About this task: If a line of the material contains "acceptable", copy it.

Data section:
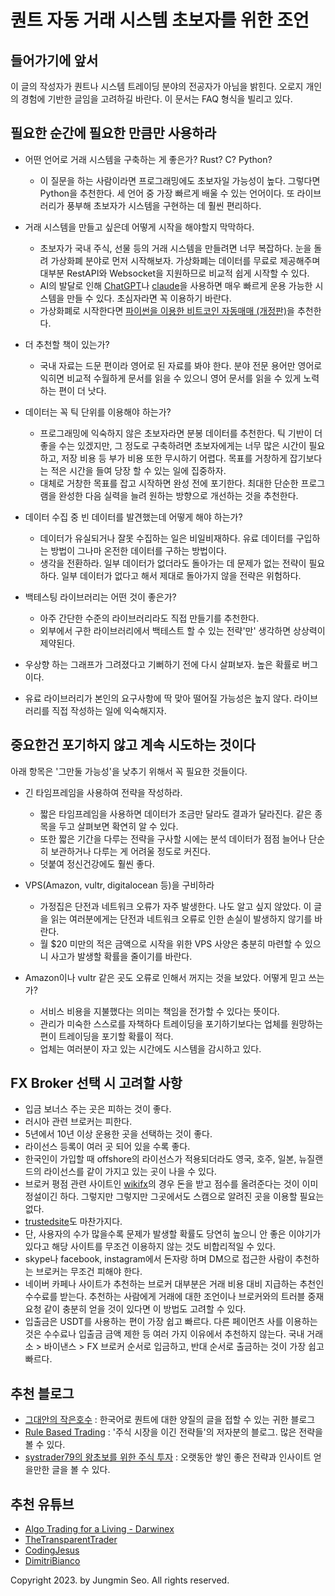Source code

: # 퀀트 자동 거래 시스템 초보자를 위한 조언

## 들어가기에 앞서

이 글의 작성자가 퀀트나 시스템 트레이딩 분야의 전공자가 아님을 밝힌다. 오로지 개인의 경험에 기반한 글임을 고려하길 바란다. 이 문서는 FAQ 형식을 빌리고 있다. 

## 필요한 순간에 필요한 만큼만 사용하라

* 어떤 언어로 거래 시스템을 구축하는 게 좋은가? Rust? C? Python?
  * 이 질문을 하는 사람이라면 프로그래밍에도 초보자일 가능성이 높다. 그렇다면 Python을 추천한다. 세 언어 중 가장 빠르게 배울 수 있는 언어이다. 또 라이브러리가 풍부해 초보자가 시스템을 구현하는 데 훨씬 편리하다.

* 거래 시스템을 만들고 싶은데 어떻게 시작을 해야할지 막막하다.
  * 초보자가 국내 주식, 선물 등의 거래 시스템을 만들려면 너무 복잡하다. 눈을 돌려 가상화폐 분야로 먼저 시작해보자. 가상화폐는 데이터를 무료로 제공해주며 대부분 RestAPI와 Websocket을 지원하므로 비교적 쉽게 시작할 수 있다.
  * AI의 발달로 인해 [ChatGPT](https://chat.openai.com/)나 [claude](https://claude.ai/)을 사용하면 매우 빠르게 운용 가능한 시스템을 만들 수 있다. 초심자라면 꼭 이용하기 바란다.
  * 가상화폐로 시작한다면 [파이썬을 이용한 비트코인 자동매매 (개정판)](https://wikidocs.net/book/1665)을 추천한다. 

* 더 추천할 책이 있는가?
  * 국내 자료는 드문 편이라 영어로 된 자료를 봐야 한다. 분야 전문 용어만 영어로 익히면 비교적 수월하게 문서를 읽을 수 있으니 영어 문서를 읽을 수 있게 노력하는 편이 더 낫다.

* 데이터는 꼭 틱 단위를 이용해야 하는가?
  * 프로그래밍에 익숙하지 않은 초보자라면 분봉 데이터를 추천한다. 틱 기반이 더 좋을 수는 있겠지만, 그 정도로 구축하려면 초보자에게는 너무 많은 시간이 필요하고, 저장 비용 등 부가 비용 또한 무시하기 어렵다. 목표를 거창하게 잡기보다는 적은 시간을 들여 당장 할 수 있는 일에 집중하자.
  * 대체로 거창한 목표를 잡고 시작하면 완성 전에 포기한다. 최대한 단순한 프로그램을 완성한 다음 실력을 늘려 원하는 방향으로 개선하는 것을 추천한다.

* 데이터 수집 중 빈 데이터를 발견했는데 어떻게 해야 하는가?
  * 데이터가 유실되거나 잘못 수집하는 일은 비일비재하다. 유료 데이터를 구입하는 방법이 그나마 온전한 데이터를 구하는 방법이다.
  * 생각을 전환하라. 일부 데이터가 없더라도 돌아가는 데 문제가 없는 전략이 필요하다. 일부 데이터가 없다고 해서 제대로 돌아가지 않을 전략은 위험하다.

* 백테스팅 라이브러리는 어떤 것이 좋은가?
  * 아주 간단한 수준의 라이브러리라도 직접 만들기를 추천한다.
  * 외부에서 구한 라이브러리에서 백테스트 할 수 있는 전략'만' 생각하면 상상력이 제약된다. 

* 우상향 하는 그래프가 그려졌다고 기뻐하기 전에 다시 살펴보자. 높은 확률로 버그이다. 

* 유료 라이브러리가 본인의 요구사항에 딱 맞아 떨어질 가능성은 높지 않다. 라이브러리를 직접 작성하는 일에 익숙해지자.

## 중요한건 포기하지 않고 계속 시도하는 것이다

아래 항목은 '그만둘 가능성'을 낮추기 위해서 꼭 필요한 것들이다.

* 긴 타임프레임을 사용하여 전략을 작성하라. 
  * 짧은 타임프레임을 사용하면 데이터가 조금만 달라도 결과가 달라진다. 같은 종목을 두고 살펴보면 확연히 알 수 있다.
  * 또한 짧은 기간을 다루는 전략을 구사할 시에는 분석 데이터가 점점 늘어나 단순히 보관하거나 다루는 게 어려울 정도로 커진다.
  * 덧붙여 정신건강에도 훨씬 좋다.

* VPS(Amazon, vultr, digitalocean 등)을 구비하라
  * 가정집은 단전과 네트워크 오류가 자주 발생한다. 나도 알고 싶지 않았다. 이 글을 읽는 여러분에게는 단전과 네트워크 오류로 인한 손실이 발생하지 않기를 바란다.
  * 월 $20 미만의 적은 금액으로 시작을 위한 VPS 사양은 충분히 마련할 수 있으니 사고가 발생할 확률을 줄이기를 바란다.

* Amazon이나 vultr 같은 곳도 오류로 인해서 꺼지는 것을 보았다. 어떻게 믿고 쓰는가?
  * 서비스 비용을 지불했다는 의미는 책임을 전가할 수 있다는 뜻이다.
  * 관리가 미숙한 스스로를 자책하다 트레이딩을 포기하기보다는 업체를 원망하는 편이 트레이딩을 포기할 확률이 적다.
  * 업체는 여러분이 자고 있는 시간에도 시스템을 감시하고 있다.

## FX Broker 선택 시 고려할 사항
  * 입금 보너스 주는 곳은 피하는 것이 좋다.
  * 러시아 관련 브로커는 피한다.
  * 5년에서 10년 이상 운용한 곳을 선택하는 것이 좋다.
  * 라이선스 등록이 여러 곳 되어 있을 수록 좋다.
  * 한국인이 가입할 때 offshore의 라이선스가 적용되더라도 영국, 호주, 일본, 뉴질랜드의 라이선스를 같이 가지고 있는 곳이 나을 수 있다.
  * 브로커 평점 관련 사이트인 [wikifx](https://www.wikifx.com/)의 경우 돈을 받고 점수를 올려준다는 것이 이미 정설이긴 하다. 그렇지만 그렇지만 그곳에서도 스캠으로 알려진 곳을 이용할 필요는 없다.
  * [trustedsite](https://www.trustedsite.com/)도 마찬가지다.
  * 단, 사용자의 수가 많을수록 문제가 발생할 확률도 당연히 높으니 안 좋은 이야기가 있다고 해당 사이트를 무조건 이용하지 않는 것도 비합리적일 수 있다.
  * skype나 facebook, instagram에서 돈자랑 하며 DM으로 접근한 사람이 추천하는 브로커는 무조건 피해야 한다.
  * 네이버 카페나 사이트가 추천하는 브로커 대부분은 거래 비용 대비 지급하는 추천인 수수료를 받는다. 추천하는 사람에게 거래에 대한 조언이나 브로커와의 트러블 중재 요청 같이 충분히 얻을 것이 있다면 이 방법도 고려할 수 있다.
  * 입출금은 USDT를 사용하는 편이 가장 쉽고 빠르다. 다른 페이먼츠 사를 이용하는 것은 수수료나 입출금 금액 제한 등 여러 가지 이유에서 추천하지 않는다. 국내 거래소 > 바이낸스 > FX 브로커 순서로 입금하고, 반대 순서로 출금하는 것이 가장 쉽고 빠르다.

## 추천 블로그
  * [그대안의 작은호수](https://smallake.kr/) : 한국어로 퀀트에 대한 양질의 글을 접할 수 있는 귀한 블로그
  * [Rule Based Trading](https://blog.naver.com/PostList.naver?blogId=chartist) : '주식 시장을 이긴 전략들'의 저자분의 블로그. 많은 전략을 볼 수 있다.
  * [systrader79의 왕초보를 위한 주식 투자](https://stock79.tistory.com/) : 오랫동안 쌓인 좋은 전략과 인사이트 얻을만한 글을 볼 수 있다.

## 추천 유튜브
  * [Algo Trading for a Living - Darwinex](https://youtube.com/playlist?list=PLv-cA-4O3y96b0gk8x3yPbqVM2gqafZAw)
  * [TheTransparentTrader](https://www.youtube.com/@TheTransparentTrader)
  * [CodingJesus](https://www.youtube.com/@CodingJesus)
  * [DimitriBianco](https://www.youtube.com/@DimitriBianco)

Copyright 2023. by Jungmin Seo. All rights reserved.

--

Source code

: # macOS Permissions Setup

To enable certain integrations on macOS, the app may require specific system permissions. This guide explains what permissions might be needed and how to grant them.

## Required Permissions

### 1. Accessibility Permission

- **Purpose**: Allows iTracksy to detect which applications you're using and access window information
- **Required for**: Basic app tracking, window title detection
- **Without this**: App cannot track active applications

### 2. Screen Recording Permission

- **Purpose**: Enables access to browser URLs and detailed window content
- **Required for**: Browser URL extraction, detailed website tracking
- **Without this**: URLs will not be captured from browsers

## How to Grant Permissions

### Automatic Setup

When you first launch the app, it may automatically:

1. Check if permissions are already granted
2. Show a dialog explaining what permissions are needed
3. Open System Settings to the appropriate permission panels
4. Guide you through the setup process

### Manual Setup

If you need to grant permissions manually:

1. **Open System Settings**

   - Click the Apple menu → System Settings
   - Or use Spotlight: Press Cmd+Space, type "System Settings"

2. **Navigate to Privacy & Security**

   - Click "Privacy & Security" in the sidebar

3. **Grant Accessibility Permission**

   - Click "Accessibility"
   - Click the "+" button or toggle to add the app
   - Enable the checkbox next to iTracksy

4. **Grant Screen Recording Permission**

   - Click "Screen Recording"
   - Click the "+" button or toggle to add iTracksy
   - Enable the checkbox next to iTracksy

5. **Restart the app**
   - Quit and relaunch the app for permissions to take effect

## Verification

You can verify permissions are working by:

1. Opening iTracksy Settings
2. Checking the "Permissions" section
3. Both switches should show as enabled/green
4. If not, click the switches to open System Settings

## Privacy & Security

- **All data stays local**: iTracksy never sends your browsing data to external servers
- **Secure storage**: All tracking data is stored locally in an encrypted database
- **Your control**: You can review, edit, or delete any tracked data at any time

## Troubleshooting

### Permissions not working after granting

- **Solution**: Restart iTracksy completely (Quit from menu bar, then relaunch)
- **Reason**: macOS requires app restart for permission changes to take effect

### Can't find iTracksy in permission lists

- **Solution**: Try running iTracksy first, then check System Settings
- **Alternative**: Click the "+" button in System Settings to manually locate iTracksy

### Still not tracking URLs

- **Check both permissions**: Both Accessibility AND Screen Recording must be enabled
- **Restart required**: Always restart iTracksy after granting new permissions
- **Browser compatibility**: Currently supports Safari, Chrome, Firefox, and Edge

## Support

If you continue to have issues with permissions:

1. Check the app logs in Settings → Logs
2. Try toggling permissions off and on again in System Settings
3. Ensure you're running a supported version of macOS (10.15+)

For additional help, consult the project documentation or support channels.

...

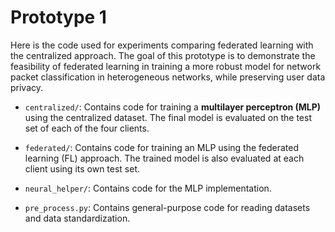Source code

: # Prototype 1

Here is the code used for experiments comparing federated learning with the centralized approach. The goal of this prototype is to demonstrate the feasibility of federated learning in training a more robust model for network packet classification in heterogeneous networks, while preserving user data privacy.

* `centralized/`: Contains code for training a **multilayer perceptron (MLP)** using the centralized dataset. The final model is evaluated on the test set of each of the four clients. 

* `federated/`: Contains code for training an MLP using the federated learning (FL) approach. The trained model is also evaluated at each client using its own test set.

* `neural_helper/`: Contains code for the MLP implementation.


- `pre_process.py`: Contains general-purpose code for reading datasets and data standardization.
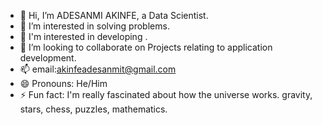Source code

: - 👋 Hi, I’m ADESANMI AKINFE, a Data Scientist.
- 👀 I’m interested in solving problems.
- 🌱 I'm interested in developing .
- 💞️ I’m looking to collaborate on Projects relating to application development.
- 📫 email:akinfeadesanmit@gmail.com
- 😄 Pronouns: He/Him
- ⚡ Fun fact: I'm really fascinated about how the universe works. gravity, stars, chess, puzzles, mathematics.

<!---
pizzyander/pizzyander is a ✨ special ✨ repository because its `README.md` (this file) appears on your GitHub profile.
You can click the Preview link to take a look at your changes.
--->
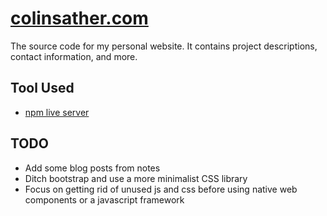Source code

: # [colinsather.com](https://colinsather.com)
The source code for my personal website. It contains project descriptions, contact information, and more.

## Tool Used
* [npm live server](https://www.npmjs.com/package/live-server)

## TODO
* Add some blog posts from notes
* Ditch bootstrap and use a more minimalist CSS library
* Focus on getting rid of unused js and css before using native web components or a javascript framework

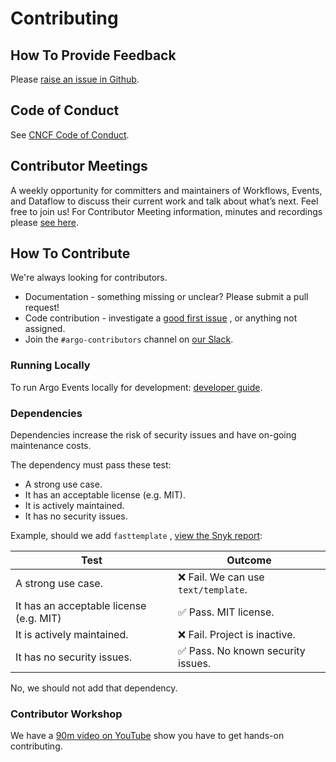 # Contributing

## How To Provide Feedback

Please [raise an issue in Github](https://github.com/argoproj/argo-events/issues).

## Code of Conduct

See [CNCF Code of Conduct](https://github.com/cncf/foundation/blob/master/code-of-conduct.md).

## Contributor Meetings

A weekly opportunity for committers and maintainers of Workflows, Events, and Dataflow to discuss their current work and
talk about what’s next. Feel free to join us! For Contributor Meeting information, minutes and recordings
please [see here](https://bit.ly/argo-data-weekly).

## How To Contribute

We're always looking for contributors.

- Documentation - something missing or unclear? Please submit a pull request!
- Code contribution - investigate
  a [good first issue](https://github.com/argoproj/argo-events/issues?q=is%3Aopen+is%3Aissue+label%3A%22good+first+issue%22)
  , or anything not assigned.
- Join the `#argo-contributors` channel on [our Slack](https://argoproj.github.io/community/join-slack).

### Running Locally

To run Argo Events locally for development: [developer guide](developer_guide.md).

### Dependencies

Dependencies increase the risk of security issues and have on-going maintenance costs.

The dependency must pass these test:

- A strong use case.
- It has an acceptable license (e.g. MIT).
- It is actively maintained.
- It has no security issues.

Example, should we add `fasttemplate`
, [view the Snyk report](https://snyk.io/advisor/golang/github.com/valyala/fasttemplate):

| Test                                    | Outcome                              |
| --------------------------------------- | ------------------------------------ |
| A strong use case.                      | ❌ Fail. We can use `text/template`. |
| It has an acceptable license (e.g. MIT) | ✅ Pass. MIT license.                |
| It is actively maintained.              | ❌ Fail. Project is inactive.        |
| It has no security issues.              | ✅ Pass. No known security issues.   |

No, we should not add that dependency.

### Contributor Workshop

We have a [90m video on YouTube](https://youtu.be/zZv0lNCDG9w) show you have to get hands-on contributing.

Solution below:
- It has an acceptable license (e.g. MIT).
| It has an acceptable license (e.g. MIT) | ✅ Pass. MIT license.                |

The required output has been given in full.